-- TASK STATEMENT --
Each line of the data below from the one holding "de TabsTriggerProps corregida" to the one holding "1. 字体数据 准确来说是描述字体轮廓的", inclusive, is to be reproduced exactly; no other line belongs in the answer.

(SUPPLIED DATA)

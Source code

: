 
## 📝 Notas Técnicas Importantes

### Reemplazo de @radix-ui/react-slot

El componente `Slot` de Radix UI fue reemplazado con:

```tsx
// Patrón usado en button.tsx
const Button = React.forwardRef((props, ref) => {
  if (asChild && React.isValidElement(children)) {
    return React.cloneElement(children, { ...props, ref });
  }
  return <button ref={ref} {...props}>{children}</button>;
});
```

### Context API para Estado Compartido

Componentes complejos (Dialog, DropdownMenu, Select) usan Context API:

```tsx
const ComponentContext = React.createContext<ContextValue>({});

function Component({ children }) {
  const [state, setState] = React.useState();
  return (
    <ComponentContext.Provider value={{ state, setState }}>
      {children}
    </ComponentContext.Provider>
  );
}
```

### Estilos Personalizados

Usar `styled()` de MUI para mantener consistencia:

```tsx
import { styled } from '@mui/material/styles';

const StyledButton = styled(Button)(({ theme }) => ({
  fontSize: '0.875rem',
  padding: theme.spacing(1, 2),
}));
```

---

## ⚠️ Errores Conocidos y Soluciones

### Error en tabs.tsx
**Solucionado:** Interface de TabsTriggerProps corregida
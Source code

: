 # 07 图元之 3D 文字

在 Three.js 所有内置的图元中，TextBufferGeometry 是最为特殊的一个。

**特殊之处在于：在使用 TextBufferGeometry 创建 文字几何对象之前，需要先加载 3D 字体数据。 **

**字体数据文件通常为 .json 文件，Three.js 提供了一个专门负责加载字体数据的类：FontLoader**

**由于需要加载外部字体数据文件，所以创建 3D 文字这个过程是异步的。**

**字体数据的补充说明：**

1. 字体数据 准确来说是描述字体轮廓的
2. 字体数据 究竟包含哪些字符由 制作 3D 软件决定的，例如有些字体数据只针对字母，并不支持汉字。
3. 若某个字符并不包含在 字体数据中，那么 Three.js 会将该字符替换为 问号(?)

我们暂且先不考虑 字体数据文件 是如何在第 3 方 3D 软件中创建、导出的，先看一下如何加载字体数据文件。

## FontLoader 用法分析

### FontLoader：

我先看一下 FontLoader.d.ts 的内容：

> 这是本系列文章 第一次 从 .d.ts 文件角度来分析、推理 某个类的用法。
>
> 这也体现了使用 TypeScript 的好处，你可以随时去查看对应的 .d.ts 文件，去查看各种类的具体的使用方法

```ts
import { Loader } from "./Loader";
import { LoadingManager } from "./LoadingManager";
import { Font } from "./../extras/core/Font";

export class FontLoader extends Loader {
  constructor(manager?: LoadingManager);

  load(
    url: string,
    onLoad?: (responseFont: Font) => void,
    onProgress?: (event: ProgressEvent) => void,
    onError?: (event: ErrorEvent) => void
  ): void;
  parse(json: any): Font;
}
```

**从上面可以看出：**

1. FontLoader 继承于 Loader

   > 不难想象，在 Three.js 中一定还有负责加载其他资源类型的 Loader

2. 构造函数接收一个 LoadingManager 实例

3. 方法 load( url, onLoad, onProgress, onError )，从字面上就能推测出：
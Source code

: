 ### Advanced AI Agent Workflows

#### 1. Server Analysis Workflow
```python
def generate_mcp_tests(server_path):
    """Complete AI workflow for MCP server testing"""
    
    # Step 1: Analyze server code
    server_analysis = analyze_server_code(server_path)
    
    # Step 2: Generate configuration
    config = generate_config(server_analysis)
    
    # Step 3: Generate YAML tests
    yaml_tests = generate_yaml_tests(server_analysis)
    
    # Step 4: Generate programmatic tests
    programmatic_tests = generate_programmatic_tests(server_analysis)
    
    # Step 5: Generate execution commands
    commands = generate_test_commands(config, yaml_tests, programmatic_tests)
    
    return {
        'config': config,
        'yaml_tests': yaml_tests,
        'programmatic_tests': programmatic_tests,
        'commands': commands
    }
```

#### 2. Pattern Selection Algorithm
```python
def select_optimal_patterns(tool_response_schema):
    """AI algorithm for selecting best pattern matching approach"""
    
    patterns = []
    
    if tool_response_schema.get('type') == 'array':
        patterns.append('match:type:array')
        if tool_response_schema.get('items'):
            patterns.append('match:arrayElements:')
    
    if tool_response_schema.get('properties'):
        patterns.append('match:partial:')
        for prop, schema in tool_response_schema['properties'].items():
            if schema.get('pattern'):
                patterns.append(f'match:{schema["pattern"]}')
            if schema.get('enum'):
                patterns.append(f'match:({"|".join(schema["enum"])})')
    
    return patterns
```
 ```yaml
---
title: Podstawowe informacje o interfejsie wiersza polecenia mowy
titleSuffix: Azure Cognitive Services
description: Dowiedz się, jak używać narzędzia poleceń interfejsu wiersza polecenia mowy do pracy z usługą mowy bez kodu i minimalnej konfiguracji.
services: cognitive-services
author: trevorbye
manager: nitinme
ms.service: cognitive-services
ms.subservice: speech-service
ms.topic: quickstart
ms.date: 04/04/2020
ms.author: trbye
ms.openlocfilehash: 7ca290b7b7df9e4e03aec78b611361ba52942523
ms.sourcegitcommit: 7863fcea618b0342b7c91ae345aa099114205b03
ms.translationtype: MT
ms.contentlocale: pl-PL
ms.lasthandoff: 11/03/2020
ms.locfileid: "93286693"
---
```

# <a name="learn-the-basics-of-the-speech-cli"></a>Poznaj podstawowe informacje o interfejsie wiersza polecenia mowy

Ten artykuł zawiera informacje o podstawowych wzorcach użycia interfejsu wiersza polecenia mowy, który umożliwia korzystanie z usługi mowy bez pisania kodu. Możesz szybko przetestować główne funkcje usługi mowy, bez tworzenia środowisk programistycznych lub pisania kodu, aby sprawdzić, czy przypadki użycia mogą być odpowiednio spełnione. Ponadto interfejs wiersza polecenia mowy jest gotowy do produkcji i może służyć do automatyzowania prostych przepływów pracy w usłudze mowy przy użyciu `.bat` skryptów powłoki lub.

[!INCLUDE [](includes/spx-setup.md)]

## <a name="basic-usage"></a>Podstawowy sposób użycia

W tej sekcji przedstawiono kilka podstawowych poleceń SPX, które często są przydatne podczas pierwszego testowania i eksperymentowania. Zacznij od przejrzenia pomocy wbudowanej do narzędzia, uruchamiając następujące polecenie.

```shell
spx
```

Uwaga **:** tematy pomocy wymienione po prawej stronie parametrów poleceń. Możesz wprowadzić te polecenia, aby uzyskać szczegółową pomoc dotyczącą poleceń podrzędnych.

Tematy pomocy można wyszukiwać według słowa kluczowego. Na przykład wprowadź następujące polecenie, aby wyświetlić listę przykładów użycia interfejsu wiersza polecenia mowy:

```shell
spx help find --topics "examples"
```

(End SUPPLIED DATA)

-- TASK OUTPUT --
**Solucionado:** Interface de TabsTriggerProps corregida
Source code

: # 07 图元之 3D 文字

在 Three.js 所有内置的图元中，TextBufferGeometry 是最为特殊的一个。

**特殊之处在于：在使用 TextBufferGeometry 创建 文字几何对象之前，需要先加载 3D 字体数据。 **

**字体数据文件通常为 .json 文件，Three.js 提供了一个专门负责加载字体数据的类：FontLoader**

**由于需要加载外部字体数据文件，所以创建 3D 文字这个过程是异步的。**

**字体数据的补充说明：**

1. 字体数据 准确来说是描述字体轮廓的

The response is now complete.